Friday, 5 August 2011

Dragon’s Time, by Anne and Todd McCaffrey - reviewed by Stephen Theaker

Dragon’s Time is essentially a novel of logistics, rather than adventure or discovery. Pern will soon be menaced by Threadfall, but there aren’t enough dragons and dragonriders available to incinerate the thread, so what can be done? The answer is simple: send all the young and injured dragons back in time a few years so that they’ll be ready to fight. (Which, from mentions of previous events, seems to have been the plot of at least one previous novel too.)

That may seem a rather simplistic approach to time travel, but this isn’t the kind of book where people worry about stepping on butterflies. When Lorana’s dragon needs a bite to eat, she pops back "to a time when the game she wanted would be plentiful" (p. 150). Everyone’s concerned about "breaking time", but events always seem to play out the way they always did so there’s never really any need to worry about the consequences of their actions in the past.

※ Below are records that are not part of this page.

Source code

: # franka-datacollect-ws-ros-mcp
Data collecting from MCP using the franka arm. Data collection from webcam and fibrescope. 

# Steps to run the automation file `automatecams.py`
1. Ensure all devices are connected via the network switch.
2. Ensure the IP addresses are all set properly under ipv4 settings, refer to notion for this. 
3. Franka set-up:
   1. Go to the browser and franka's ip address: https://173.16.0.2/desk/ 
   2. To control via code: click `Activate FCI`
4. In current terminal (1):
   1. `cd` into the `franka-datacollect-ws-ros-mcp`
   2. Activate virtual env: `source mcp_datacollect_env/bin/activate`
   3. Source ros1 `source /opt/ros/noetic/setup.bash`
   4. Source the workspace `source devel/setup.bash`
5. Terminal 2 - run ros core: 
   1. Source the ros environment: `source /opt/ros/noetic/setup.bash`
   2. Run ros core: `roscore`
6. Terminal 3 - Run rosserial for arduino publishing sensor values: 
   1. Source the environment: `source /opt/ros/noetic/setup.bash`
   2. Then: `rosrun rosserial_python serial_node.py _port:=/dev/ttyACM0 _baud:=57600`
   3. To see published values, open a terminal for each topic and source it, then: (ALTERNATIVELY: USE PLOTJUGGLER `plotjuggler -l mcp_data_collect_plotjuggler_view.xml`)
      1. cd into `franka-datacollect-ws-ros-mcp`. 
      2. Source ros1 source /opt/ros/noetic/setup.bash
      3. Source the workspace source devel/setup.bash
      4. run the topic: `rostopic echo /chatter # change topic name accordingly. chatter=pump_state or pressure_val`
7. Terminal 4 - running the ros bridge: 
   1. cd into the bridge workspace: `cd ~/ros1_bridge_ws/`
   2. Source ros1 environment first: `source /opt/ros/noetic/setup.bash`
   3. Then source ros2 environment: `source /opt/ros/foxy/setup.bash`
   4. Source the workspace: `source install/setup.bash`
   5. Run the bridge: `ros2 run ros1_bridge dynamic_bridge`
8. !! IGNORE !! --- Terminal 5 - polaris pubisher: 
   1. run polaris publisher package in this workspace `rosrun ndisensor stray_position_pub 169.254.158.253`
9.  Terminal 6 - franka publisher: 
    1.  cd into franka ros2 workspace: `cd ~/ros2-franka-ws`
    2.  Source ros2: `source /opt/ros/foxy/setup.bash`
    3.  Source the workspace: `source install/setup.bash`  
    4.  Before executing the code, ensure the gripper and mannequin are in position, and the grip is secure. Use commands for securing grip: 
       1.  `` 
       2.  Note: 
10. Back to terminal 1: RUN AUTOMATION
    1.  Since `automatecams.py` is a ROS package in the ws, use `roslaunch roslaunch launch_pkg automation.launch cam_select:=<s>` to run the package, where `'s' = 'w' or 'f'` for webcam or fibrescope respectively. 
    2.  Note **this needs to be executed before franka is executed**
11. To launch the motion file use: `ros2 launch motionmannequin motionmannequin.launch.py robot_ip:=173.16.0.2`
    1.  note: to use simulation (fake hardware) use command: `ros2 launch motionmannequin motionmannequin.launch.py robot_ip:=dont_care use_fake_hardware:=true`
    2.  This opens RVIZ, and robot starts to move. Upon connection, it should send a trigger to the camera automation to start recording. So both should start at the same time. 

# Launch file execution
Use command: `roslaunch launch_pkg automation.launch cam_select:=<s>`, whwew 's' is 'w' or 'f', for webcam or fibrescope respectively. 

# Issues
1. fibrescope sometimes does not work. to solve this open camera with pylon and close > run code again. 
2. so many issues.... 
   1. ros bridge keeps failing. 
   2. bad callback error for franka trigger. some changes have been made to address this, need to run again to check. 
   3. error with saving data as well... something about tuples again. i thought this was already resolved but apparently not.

According to the back cover, SFX described a previous book as "a pleasant, feelgood read … the sort of thing that it’s good to sit down with on a rainy day", and that sounds about right for this one too. Unlike, say, the later Elric books, this novel isn’t challenging or innovative; it’s cosy product to feed the fans and service a market. But the cosiness goes a little too far, easing into blandness, both in prose - “The brown rider gave the wiry bronze rider a startled look and shook his head swiftly” (p. 51) - and characterisation.

The characters, especially in the first couple of hundred pages, all seem to talk in the same way, have similar outlooks, similar reactions, and are differentiated only by age and social group, making them quite difficult to tell apart. They almost seem like NPCs in a computer game, so limited is their range of reaction and facial behaviour. Eyes go wide again and again and again – twice on page 171 alone!

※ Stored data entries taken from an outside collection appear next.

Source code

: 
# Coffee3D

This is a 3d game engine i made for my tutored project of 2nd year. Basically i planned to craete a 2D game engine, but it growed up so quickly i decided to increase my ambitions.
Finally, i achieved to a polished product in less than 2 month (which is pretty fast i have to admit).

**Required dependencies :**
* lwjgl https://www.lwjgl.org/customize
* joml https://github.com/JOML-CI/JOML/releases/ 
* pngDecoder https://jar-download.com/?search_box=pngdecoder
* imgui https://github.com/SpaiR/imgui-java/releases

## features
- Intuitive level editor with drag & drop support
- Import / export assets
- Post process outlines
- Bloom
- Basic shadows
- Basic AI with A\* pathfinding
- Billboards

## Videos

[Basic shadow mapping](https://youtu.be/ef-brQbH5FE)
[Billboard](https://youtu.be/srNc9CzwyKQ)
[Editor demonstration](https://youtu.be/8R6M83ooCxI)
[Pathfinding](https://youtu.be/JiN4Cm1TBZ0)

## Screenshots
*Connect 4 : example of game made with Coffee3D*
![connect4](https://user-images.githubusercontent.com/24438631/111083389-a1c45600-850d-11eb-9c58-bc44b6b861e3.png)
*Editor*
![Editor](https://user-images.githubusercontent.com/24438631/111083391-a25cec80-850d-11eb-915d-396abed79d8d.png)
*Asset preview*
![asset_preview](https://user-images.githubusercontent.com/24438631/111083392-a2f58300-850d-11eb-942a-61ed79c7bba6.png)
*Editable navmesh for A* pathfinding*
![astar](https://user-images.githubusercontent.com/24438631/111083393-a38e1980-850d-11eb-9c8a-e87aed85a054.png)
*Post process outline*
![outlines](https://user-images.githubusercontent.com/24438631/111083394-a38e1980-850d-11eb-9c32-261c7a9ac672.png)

Everyone here is so nice and reasonable that it’s tempting to imagine them as members of a cult. Those who don’t fall in line are swiftly punished: when a trader speaks with the slightest hint of malice, he’s told (p. 156), "Speak not for another month, and trade not for thrice that." Poor Abab – he was just trying to add a refreshing new dynamic to the conversation!

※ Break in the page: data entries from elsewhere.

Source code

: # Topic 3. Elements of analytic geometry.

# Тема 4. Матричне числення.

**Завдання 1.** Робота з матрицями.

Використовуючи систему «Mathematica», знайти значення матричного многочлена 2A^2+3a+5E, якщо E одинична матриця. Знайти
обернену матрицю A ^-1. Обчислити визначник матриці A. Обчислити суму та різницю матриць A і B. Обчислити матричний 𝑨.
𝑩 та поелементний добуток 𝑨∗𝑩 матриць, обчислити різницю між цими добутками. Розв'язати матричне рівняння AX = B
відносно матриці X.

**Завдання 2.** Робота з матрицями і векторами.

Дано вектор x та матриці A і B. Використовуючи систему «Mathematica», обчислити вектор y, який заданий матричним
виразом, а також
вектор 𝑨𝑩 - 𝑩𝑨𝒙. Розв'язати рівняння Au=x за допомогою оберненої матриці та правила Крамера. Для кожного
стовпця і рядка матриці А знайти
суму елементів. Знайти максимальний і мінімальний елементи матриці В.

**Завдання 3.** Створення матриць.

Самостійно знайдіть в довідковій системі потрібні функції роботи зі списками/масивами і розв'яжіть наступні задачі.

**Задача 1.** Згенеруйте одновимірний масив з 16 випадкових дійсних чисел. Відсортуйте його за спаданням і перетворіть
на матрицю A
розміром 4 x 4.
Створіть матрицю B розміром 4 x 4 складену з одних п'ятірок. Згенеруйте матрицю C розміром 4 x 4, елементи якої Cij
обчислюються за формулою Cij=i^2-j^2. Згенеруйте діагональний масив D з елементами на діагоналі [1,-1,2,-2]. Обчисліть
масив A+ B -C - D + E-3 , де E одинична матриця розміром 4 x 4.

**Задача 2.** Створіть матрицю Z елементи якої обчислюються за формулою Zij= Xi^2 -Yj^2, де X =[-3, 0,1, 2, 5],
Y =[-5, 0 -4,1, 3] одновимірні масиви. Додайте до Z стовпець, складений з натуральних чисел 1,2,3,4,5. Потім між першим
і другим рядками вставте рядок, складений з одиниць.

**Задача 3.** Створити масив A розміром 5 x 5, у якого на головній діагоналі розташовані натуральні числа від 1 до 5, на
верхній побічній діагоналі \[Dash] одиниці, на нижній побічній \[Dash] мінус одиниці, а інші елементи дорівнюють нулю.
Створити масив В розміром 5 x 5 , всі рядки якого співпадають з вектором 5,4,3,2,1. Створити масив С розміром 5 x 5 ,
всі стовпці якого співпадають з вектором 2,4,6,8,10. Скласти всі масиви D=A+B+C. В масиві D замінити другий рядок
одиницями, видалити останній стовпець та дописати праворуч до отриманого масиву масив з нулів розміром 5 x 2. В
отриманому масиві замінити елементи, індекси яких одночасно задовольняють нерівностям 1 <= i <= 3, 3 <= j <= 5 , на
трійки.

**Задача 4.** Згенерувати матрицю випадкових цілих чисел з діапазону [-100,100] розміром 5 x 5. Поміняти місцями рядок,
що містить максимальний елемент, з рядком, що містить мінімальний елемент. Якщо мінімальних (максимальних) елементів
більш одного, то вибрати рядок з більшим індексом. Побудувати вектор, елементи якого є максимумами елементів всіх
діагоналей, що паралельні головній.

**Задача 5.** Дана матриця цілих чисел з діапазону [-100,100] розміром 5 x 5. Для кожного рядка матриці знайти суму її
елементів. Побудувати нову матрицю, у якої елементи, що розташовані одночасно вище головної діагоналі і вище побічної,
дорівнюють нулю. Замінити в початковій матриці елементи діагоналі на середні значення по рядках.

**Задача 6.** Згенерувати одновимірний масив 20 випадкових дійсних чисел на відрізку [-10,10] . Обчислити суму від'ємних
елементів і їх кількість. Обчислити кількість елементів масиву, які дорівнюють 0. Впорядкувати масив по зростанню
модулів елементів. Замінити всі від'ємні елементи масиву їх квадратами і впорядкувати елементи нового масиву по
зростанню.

And as with many cults, there’s some odd sexual stuff going on. Fiona, leader of the Weyr, takes in a ten-year-old boy, sits him on her lap, shares her bed with him, takes baths with him - and is disappointed when thirteen-year-old Terin doesn’t join them. That same Terin shares her bed each night with F’jian, but feels she’s too young as yet for sex; when he appears to be sneaking out to get laid each night she’s told by everyone to forgive him.

"So if I forgive him, then I can love him?" says Terin (p. 102). "Pain’s part of love, sweetie," says Fiona. Terin then offers to share her bed with ten-year-old Jeriz, whose "eyes went wide" and "lit with pleasure" – I bet they did! A hundred pages in I still wasn’t sure why Fiona was sleeping with Kindan every night when she was married to T’Mar, who is also married to Shaneese.

In another book, the tone might seem less odd, but these people are engaged in an awful struggle for survival, where even basic human functions are under constant attack. Women – and dragon queens – lose their babies, yet everyone talks and emotes like characters in a Disney Channel original movie. They get a bit testier when people start dying, but there’s still plenty of time for high school romance.

Little seems to happen here that hasn’t happened before: the overwhelming purpose of the book seems to be to fill in the gaps of previous entries in the series. The biggest mystery of the book – why all the dragonriders are so exhausted – is given away by the dustjacket description, and knowing that also makes the lucky recipient of K’jian’s midnight booty calls pretty obvious.

In short, Dragon’s Time reads like well-polished fan-fiction. It’s competent; a competent tie-in, you might say – the introduction makes it plain that this is principally a novel written by Todd rather than Anne – but not a particularly exciting one. It is all preparation, and very little action. Fans may simply be happy to spend more time with these characters, but although it works hard to bring new readers up to speed, it ultimately has little to offer them.

Dragon’s Time, by Anne and Todd McCaffrey. Bantam Press, hb, 326pp.

2 comments:

  1. I liked the first book "Dragonflight" and the second "Dragonquest", though less so. McCaffrey used the time travel plot coupon in the first book, and at tne end of the second one Thread seemed to have been neutralised, with the discovery of grubs that would eat it up when it fell to earth and before any damage could be done.
    After that the books pretty much became romantic fantasy, YA in all but name, though I got through another three before becoming well and truly cheesed off.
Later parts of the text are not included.